Exactly as written, print each record in the listing.

DATA TO USE -
-=-=-=-=-
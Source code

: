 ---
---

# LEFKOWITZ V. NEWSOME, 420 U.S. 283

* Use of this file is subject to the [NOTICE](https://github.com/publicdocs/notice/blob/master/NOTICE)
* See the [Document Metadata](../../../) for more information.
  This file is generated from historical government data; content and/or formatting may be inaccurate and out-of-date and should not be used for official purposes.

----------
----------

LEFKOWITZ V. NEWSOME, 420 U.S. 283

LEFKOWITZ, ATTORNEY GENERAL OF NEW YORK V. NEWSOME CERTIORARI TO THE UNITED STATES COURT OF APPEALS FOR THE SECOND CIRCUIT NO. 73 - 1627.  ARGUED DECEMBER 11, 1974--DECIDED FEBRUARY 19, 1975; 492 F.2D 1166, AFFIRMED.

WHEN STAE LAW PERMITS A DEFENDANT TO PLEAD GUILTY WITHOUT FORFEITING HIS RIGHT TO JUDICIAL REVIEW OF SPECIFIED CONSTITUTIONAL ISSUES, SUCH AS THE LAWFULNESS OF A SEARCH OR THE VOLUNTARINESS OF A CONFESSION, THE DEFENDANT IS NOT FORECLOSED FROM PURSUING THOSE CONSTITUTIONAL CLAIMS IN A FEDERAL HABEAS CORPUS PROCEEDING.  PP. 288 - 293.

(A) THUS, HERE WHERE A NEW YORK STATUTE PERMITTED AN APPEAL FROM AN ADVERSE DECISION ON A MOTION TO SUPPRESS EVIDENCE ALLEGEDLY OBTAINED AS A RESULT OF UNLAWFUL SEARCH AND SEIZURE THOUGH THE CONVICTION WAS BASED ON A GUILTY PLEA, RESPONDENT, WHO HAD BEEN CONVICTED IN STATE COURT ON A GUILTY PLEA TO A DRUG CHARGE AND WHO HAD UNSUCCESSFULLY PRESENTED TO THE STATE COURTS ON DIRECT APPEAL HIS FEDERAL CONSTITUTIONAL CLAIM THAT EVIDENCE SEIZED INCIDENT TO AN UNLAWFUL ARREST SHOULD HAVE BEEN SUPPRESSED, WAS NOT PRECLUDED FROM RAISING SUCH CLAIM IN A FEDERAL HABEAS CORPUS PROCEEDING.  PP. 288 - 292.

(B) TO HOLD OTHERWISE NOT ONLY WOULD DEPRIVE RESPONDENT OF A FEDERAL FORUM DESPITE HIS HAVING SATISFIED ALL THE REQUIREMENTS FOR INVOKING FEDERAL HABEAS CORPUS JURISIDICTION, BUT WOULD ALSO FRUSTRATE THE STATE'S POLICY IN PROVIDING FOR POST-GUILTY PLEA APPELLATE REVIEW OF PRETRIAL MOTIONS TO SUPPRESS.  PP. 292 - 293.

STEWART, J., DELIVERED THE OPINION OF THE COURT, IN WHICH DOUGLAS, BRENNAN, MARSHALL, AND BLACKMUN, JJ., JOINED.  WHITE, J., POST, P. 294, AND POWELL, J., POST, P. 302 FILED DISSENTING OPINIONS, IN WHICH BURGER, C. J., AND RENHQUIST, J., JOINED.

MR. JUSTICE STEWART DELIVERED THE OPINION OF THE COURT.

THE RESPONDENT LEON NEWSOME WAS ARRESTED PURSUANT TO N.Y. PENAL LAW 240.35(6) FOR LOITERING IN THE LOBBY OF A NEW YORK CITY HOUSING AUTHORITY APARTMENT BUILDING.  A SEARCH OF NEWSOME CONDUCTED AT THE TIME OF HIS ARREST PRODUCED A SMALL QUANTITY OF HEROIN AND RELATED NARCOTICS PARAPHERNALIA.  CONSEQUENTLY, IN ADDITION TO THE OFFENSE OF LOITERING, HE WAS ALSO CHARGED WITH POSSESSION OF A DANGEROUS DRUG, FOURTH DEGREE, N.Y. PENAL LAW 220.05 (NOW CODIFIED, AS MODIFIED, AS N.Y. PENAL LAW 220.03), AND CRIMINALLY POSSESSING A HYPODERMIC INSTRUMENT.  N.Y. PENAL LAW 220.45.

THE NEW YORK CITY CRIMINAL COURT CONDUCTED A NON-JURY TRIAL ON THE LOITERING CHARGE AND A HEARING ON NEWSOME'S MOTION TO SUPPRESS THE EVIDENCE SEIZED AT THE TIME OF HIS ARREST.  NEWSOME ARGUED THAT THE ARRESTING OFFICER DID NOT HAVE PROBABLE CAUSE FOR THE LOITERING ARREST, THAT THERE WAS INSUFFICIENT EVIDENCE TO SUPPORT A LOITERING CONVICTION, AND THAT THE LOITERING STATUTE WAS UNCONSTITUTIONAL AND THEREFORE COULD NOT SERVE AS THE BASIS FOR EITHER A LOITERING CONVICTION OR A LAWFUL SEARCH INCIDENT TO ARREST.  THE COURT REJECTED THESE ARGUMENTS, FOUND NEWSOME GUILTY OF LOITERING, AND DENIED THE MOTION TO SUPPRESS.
-=-=-=-=-
TASK ANSWER -
Source code

: ---
---

# LEFKOWITZ V. NEWSOME, 420 U.S. 283

* Use of this file is subject to the [NOTICE](https://github.com/publicdocs/notice/blob/master/NOTICE)
* See the [Document Metadata](../../../) for more information.
  This file is generated from historical government data; content and/or formatting may be inaccurate and out-of-date and should not be used for official purposes.

----------
----------

LEFKOWITZ V. NEWSOME, 420 U.S. 283

LEFKOWITZ, ATTORNEY GENERAL OF NEW YORK V. NEWSOME CERTIORARI TO THE UNITED STATES COURT OF APPEALS FOR THE SECOND CIRCUIT NO. 73 - 1627.  ARGUED DECEMBER 11, 1974--DECIDED FEBRUARY 19, 1975; 492 F.2D 1166, AFFIRMED.

WHEN STAE LAW PERMITS A DEFENDANT TO PLEAD GUILTY WITHOUT FORFEITING HIS RIGHT TO JUDICIAL REVIEW OF SPECIFIED CONSTITUTIONAL ISSUES, SUCH AS THE LAWFULNESS OF A SEARCH OR THE VOLUNTARINESS OF A CONFESSION, THE DEFENDANT IS NOT FORECLOSED FROM PURSUING THOSE CONSTITUTIONAL CLAIMS IN A FEDERAL HABEAS CORPUS PROCEEDING.  PP. 288 - 293.

(A) THUS, HERE WHERE A NEW YORK STATUTE PERMITTED AN APPEAL FROM AN ADVERSE DECISION ON A MOTION TO SUPPRESS EVIDENCE ALLEGEDLY OBTAINED AS A RESULT OF UNLAWFUL SEARCH AND SEIZURE THOUGH THE CONVICTION WAS BASED ON A GUILTY PLEA, RESPONDENT, WHO HAD BEEN CONVICTED IN STATE COURT ON A GUILTY PLEA TO A DRUG CHARGE AND WHO HAD UNSUCCESSFULLY PRESENTED TO THE STATE COURTS ON DIRECT APPEAL HIS FEDERAL CONSTITUTIONAL CLAIM THAT EVIDENCE SEIZED INCIDENT TO AN UNLAWFUL ARREST SHOULD HAVE BEEN SUPPRESSED, WAS NOT PRECLUDED FROM RAISING SUCH CLAIM IN A FEDERAL HABEAS CORPUS PROCEEDING.  PP. 288 - 292.

(B) TO HOLD OTHERWISE NOT ONLY WOULD DEPRIVE RESPONDENT OF A FEDERAL FORUM DESPITE HIS HAVING SATISFIED ALL THE REQUIREMENTS FOR INVOKING FEDERAL HABEAS CORPUS JURISIDICTION, BUT WOULD ALSO FRUSTRATE THE STATE'S POLICY IN PROVIDING FOR POST-GUILTY PLEA APPELLATE REVIEW OF PRETRIAL MOTIONS TO SUPPRESS.  PP. 292 - 293.

STEWART, J., DELIVERED THE OPINION OF THE COURT, IN WHICH DOUGLAS, BRENNAN, MARSHALL, AND BLACKMUN, JJ., JOINED.  WHITE, J., POST, P. 294, AND POWELL, J., POST, P. 302 FILED DISSENTING OPINIONS, IN WHICH BURGER, C. J., AND RENHQUIST, J., JOINED.

MR. JUSTICE STEWART DELIVERED THE OPINION OF THE COURT.

THE RESPONDENT LEON NEWSOME WAS ARRESTED PURSUANT TO N.Y. PENAL LAW 240.35(6) FOR LOITERING IN THE LOBBY OF A NEW YORK CITY HOUSING AUTHORITY APARTMENT BUILDING.  A SEARCH OF NEWSOME CONDUCTED AT THE TIME OF HIS ARREST PRODUCED A SMALL QUANTITY OF HEROIN AND RELATED NARCOTICS PARAPHERNALIA.  CONSEQUENTLY, IN ADDITION TO THE OFFENSE OF LOITERING, HE WAS ALSO CHARGED WITH POSSESSION OF A DANGEROUS DRUG, FOURTH DEGREE, N.Y. PENAL LAW 220.05 (NOW CODIFIED, AS MODIFIED, AS N.Y. PENAL LAW 220.03), AND CRIMINALLY POSSESSING A HYPODERMIC INSTRUMENT.  N.Y. PENAL LAW 220.45.

THE NEW YORK CITY CRIMINAL COURT CONDUCTED A NON-JURY TRIAL ON THE LOITERING CHARGE AND A HEARING ON NEWSOME'S MOTION TO SUPPRESS THE EVIDENCE SEIZED AT THE TIME OF HIS ARREST.  NEWSOME ARGUED THAT THE ARRESTING OFFICER DID NOT HAVE PROBABLE CAUSE FOR THE LOITERING ARREST, THAT THERE WAS INSUFFICIENT EVIDENCE TO SUPPORT A LOITERING CONVICTION, AND THAT THE LOITERING STATUTE WAS UNCONSTITUTIONAL AND THEREFORE COULD NOT SERVE AS THE BASIS FOR EITHER A LOITERING CONVICTION OR A LAWFUL SEARCH INCIDENT TO ARREST.  THE COURT REJECTED THESE ARGUMENTS, FOUND NEWSOME GUILTY OF LOITERING, AND DENIED THE MOTION TO SUPPRESS.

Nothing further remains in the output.